The CLF has come a long way over the course of its six-year journey. The session in January was the 45th held in Pakistan since 2011. So far, the CLF has reached a million children. It is now a registered company with six directors and a secretariat at the Idara-e-Taleem-o-Aagahi (“Center for Education and Consciousness,” or ITA), the parent organization under which CLF was originally conceived. ITA provides secretarial and technical support to CLF so that the latter remains a lean organization with minimal overheads and maximum outreach. The CLF has gone all over Pakistan, from big cities to small towns. Over the years it has evolved and has crept into neighboring cities in India and Nepal as well.
How did it all begin? The United Nations recognizes education as a child’s right. Yet UNESCO estimates that 263 million children are out of school worldwide. Since education is linked closely to development and progress, the U.N. attached much importance to education when creating its Millennium Development Goals (2000-2015) and Sustainable Development Goals (2015-2030). The first blueprint sought universal primary education by 2015. The second has set the goal of quality education up to secondary level for all children by 2030. Pakistan never achieved the first. For that country, the second also appears to be beyond reach.
At present, almost 23 million children are believed to be out of school in Pakistan. It is not just lack of access that is a problem—the poor quality of education nullifies whatever small advantage is achieved in terms of enrollment. Both issues need to be addressed if the universalization of education is to be meaningful.
Of course, not all Pakistani children enrolled in school learn the basic literacy and numeracy skills needed to promote lifelong learning. Some of the statistics released from time to time are dismal in the extreme.
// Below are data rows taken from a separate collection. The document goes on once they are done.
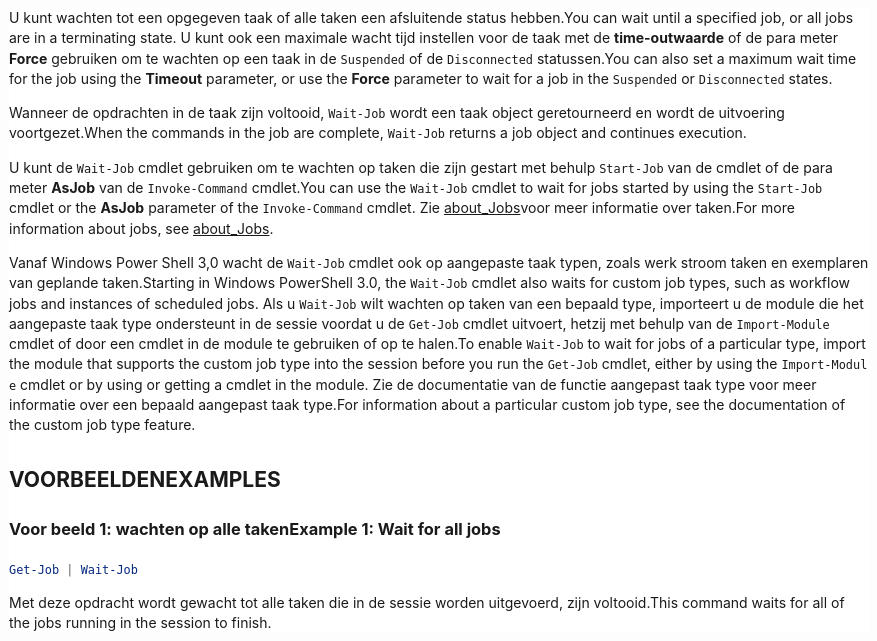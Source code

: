 <span data-ttu-id="28674-121">U kunt wachten tot een opgegeven taak of alle taken een afsluitende status hebben.</span><span class="sxs-lookup"><span data-stu-id="28674-121">You can wait until a specified job, or all jobs are in a terminating state.</span></span> <span data-ttu-id="28674-122">U kunt ook een maximale wacht tijd instellen voor de taak met de **time-outwaarde** of de para meter **Force** gebruiken om te wachten op een taak in de `Suspended` of de `Disconnected` statussen.</span><span class="sxs-lookup"><span data-stu-id="28674-122">You can also set a maximum wait time for the job using the **Timeout** parameter, or use the **Force** parameter to wait for a job in the `Suspended` or `Disconnected` states.</span></span>

<span data-ttu-id="28674-123">Wanneer de opdrachten in de taak zijn voltooid, `Wait-Job` wordt een taak object geretourneerd en wordt de uitvoering voortgezet.</span><span class="sxs-lookup"><span data-stu-id="28674-123">When the commands in the job are complete, `Wait-Job` returns a job object and continues execution.</span></span>

<span data-ttu-id="28674-124">U kunt de `Wait-Job` cmdlet gebruiken om te wachten op taken die zijn gestart met behulp `Start-Job` van de cmdlet of de para meter **AsJob** van de `Invoke-Command` cmdlet.</span><span class="sxs-lookup"><span data-stu-id="28674-124">You can use the `Wait-Job` cmdlet to wait for jobs started by using the `Start-Job` cmdlet or the **AsJob** parameter of the `Invoke-Command` cmdlet.</span></span> <span data-ttu-id="28674-125">Zie [about_Jobs](./about/about_Jobs.md)voor meer informatie over taken.</span><span class="sxs-lookup"><span data-stu-id="28674-125">For more information about jobs, see [about_Jobs](./about/about_Jobs.md).</span></span>

<span data-ttu-id="28674-126">Vanaf Windows Power Shell 3,0 wacht de `Wait-Job` cmdlet ook op aangepaste taak typen, zoals werk stroom taken en exemplaren van geplande taken.</span><span class="sxs-lookup"><span data-stu-id="28674-126">Starting in Windows PowerShell 3.0, the `Wait-Job` cmdlet also waits for custom job types, such as workflow jobs and instances of scheduled jobs.</span></span> <span data-ttu-id="28674-127">Als u `Wait-Job` wilt wachten op taken van een bepaald type, importeert u de module die het aangepaste taak type ondersteunt in de sessie voordat u de `Get-Job` cmdlet uitvoert, hetzij met behulp van de `Import-Module` cmdlet of door een cmdlet in de module te gebruiken of op te halen.</span><span class="sxs-lookup"><span data-stu-id="28674-127">To enable `Wait-Job` to wait for jobs of a particular type, import the module that supports the custom job type into the session before you run the `Get-Job` cmdlet, either by using the `Import-Module` cmdlet or by using or getting a cmdlet in the module.</span></span> <span data-ttu-id="28674-128">Zie de documentatie van de functie aangepast taak type voor meer informatie over een bepaald aangepast taak type.</span><span class="sxs-lookup"><span data-stu-id="28674-128">For information about a particular custom job type, see the documentation of the custom job type feature.</span></span>

## <span data-ttu-id="28674-129">VOORBEELDEN</span><span class="sxs-lookup"><span data-stu-id="28674-129">EXAMPLES</span></span>

### <span data-ttu-id="28674-130">Voor beeld 1: wachten op alle taken</span><span class="sxs-lookup"><span data-stu-id="28674-130">Example 1: Wait for all jobs</span></span>

```powershell
Get-Job | Wait-Job
```

<span data-ttu-id="28674-131">Met deze opdracht wordt gewacht tot alle taken die in de sessie worden uitgevoerd, zijn voltooid.</span><span class="sxs-lookup"><span data-stu-id="28674-131">This command waits for all of the jobs running in the session to finish.</span></span>
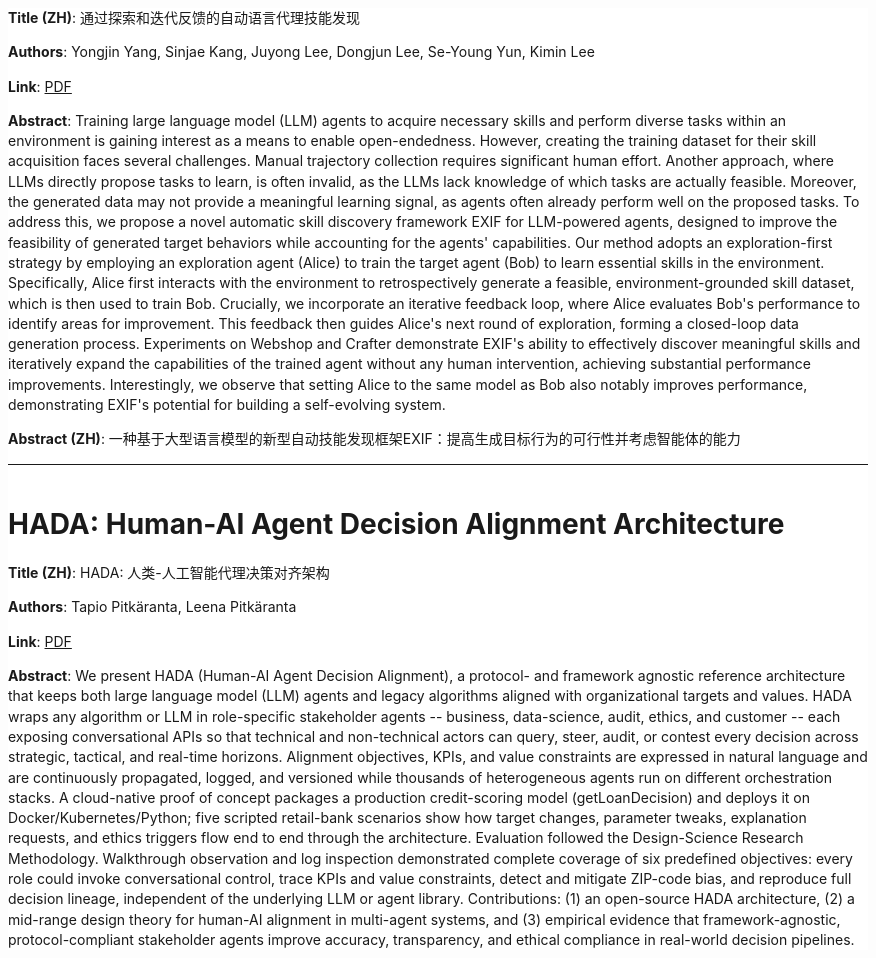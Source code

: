 **Title (ZH)**: 通过探索和迭代反馈的自动语言代理技能发现 

**Authors**: Yongjin Yang, Sinjae Kang, Juyong Lee, Dongjun Lee, Se-Young Yun, Kimin Lee  

**Link**: [PDF](https://arxiv.org/pdf/2506.04287)  

**Abstract**: Training large language model (LLM) agents to acquire necessary skills and perform diverse tasks within an environment is gaining interest as a means to enable open-endedness. However, creating the training dataset for their skill acquisition faces several challenges. Manual trajectory collection requires significant human effort. Another approach, where LLMs directly propose tasks to learn, is often invalid, as the LLMs lack knowledge of which tasks are actually feasible. Moreover, the generated data may not provide a meaningful learning signal, as agents often already perform well on the proposed tasks. To address this, we propose a novel automatic skill discovery framework EXIF for LLM-powered agents, designed to improve the feasibility of generated target behaviors while accounting for the agents' capabilities. Our method adopts an exploration-first strategy by employing an exploration agent (Alice) to train the target agent (Bob) to learn essential skills in the environment. Specifically, Alice first interacts with the environment to retrospectively generate a feasible, environment-grounded skill dataset, which is then used to train Bob. Crucially, we incorporate an iterative feedback loop, where Alice evaluates Bob's performance to identify areas for improvement. This feedback then guides Alice's next round of exploration, forming a closed-loop data generation process. Experiments on Webshop and Crafter demonstrate EXIF's ability to effectively discover meaningful skills and iteratively expand the capabilities of the trained agent without any human intervention, achieving substantial performance improvements. Interestingly, we observe that setting Alice to the same model as Bob also notably improves performance, demonstrating EXIF's potential for building a self-evolving system. 

**Abstract (ZH)**: 一种基于大型语言模型的新型自动技能发现框架EXIF：提高生成目标行为的可行性并考虑智能体的能力 

---
# HADA: Human-AI Agent Decision Alignment Architecture 

**Title (ZH)**: HADA: 人类-人工智能代理决策对齐架构 

**Authors**: Tapio Pitkäranta, Leena Pitkäranta  

**Link**: [PDF](https://arxiv.org/pdf/2506.04253)  

**Abstract**: We present HADA (Human-AI Agent Decision Alignment), a protocol- and framework agnostic reference architecture that keeps both large language model (LLM) agents and legacy algorithms aligned with organizational targets and values. HADA wraps any algorithm or LLM in role-specific stakeholder agents -- business, data-science, audit, ethics, and customer -- each exposing conversational APIs so that technical and non-technical actors can query, steer, audit, or contest every decision across strategic, tactical, and real-time horizons. Alignment objectives, KPIs, and value constraints are expressed in natural language and are continuously propagated, logged, and versioned while thousands of heterogeneous agents run on different orchestration stacks. A cloud-native proof of concept packages a production credit-scoring model (getLoanDecision) and deploys it on Docker/Kubernetes/Python; five scripted retail-bank scenarios show how target changes, parameter tweaks, explanation requests, and ethics triggers flow end to end through the architecture. Evaluation followed the Design-Science Research Methodology. Walkthrough observation and log inspection demonstrated complete coverage of six predefined objectives: every role could invoke conversational control, trace KPIs and value constraints, detect and mitigate ZIP-code bias, and reproduce full decision lineage, independent of the underlying LLM or agent library. Contributions: (1) an open-source HADA architecture, (2) a mid-range design theory for human-AI alignment in multi-agent systems, and (3) empirical evidence that framework-agnostic, protocol-compliant stakeholder agents improve accuracy, transparency, and ethical compliance in real-world decision pipelines. 
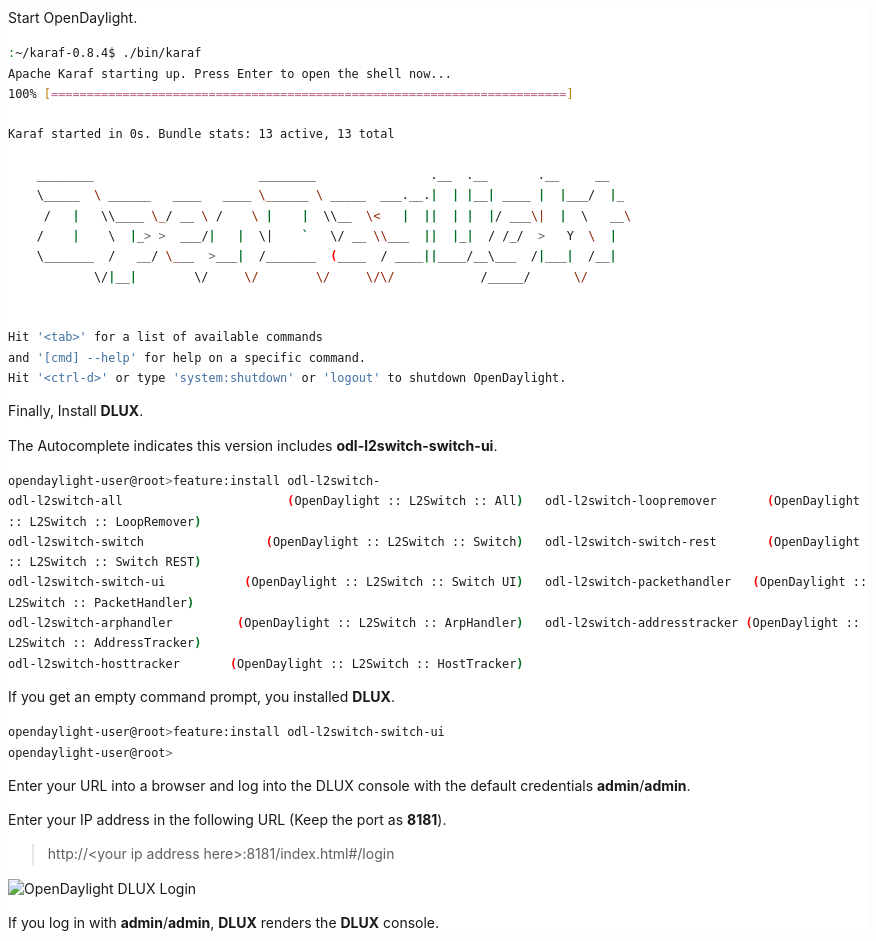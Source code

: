 Start OpenDaylight.

```bash
:~/karaf-0.8.4$ ./bin/karaf 
Apache Karaf starting up. Press Enter to open the shell now...
100% [========================================================================]

Karaf started in 0s. Bundle stats: 13 active, 13 total
                                                                                           
    ________                       ________                .__  .__       .__     __       
    \_____  \ ______   ____   ____ \______ \ _____  ___.__.|  | |__| ____ |  |___/  |_     
     /   |   \\____ \_/ __ \ /    \ |    |  \\__  \<   |  ||  | |  |/ ___\|  |  \   __\    
    /    |    \  |_> >  ___/|   |  \|    `   \/ __ \\___  ||  |_|  / /_/  >   Y  \  |      
    \_______  /   __/ \___  >___|  /_______  (____  / ____||____/__\___  /|___|  /__|      
            \/|__|        \/     \/        \/     \/\/            /_____/      \/          
                                                                                           

Hit '<tab>' for a list of available commands
and '[cmd] --help' for help on a specific command.
Hit '<ctrl-d>' or type 'system:shutdown' or 'logout' to shutdown OpenDaylight.
```

Finally, Install **DLUX**.

The Autocomplete indicates this version includes **odl-l2switch-switch-ui**.

```bash
opendaylight-user@root>feature:install odl-l2switch-
odl-l2switch-all                       (OpenDaylight :: L2Switch :: All)   odl-l2switch-loopremover       (OpenDaylight :: L2Switch :: LoopRemover)
odl-l2switch-switch                 (OpenDaylight :: L2Switch :: Switch)   odl-l2switch-switch-rest       (OpenDaylight :: L2Switch :: Switch REST)
odl-l2switch-switch-ui           (OpenDaylight :: L2Switch :: Switch UI)   odl-l2switch-packethandler   (OpenDaylight :: L2Switch :: PacketHandler)
odl-l2switch-arphandler         (OpenDaylight :: L2Switch :: ArpHandler)   odl-l2switch-addresstracker (OpenDaylight :: L2Switch :: AddressTracker)
odl-l2switch-hosttracker       (OpenDaylight :: L2Switch :: HostTracker)
```

If you get an empty command prompt, you installed **DLUX**.

```bash
opendaylight-user@root>feature:install odl-l2switch-switch-ui 
opendaylight-user@root>      
```

Enter your URL into a browser and log into the DLUX console with the default credentials **admin**/**admin**.

Enter your IP address in the following URL (Keep the port as **8181**).

> http://<your ip address here\>:8181/index.html#/login

![OpenDaylight DLUX Login]({filename}/images/How_To_Install_Opendaylight_As_A_Service_On_Ubuntu/02_DLUX_LOGIN.png)

If you log in with **admin**/**admin**, **DLUX** renders the **DLUX** console.
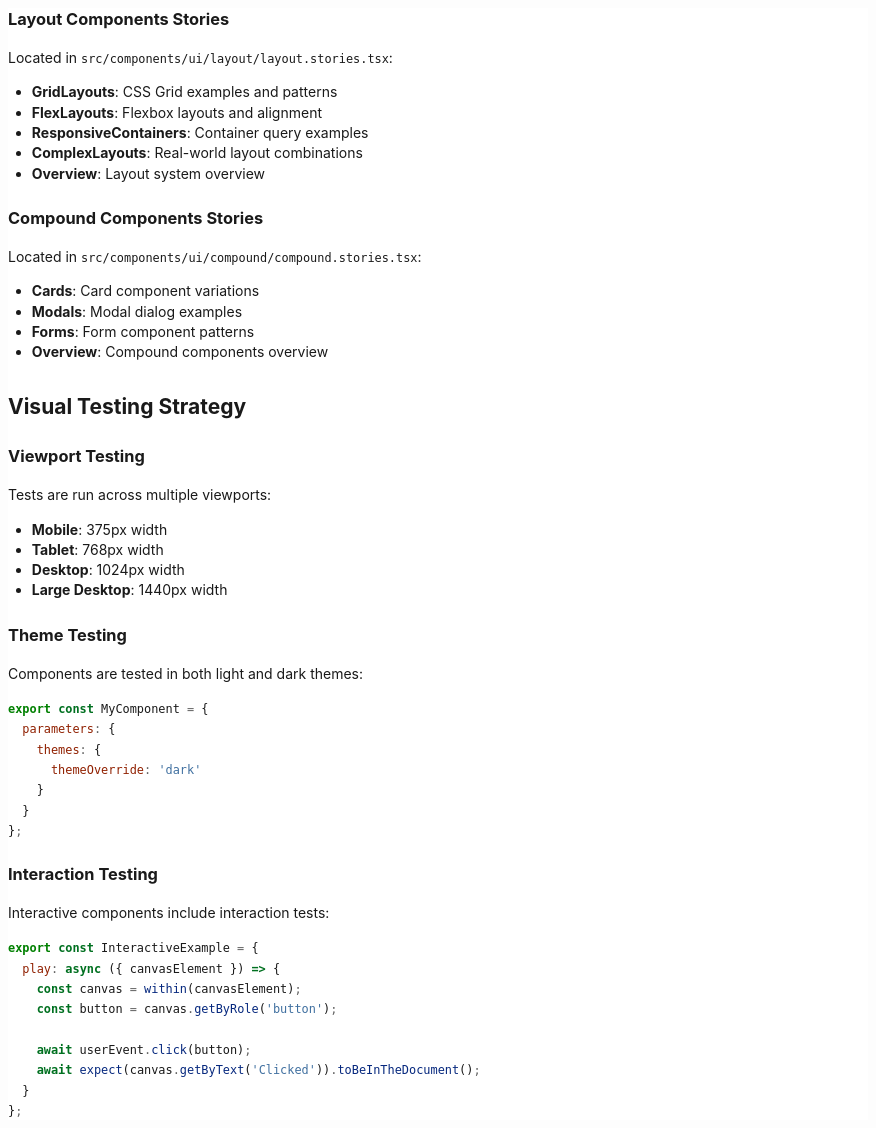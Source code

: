### Layout Components Stories

Located in `src/components/ui/layout/layout.stories.tsx`:

- **GridLayouts**: CSS Grid examples and patterns
- **FlexLayouts**: Flexbox layouts and alignment
- **ResponsiveContainers**: Container query examples
- **ComplexLayouts**: Real-world layout combinations
- **Overview**: Layout system overview

### Compound Components Stories

Located in `src/components/ui/compound/compound.stories.tsx`:

- **Cards**: Card component variations
- **Modals**: Modal dialog examples
- **Forms**: Form component patterns
- **Overview**: Compound components overview

## Visual Testing Strategy

### Viewport Testing

Tests are run across multiple viewports:

- **Mobile**: 375px width
- **Tablet**: 768px width
- **Desktop**: 1024px width
- **Large Desktop**: 1440px width

### Theme Testing

Components are tested in both light and dark themes:

```javascript
export const MyComponent = {
  parameters: {
    themes: {
      themeOverride: 'dark'
    }
  }
};
```

### Interaction Testing

Interactive components include interaction tests:

```javascript
export const InteractiveExample = {
  play: async ({ canvasElement }) => {
    const canvas = within(canvasElement);
    const button = canvas.getByRole('button');
    
    await userEvent.click(button);
    await expect(canvas.getByText('Clicked')).toBeInTheDocument();
  }
};
```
Only 77 percent of primary-school age children are enrolled, of which only 49 percent reach the lower secondary classes. As a result, the literacy rate for those above 10 years of age is only 60 percent. The situation for girls is even worse.
The reason for the low enrollment is the government’s failure to open educational institutions: In 2016, there were only 121,674 primary schools in the public sector for children ages 5 to 9. The number of schools has declined due to the merger of inefficient schools and the closing of nonfunctional institutions. Meanwhile, the number of children of school age has increased. We shall know more about the effects of this when the results of the 2017 census come in.
Another reason for the government’s failure to win over parents to enroll their children in state schools, which are at low capacity, is the appalling quality of education being imparted there. The private sector has been filling the vacuum, but a large segment of the population cannot afford the fees charged by private schools, even at so-called “low-fee” private schools. The poor performance of government schools hardly provides the incentive the underprivileged need to provide their children an education. Parents are not fools and understand they are being duped in the name of education. The only answer to this problem is to make schools more effective so they actually teach children necessary skills.
A visit to a typical public sector school can be a depressing experience. The physical environment is generally appalling, and the quality of education is poor. This is evident from the low learning outcomes of the children studying there. ITA is also well known for its citizen-led nationwide learning accountability survey called the Annual Status of Education Report (ASER). ASER was conceived as a social movement to conduct annual surveys to assess children’s academic performance. It testifies that in the households its surveyors visited in 2016, only 52 percent of children in Grade 5 could read a story at Grade 2 level in a local language.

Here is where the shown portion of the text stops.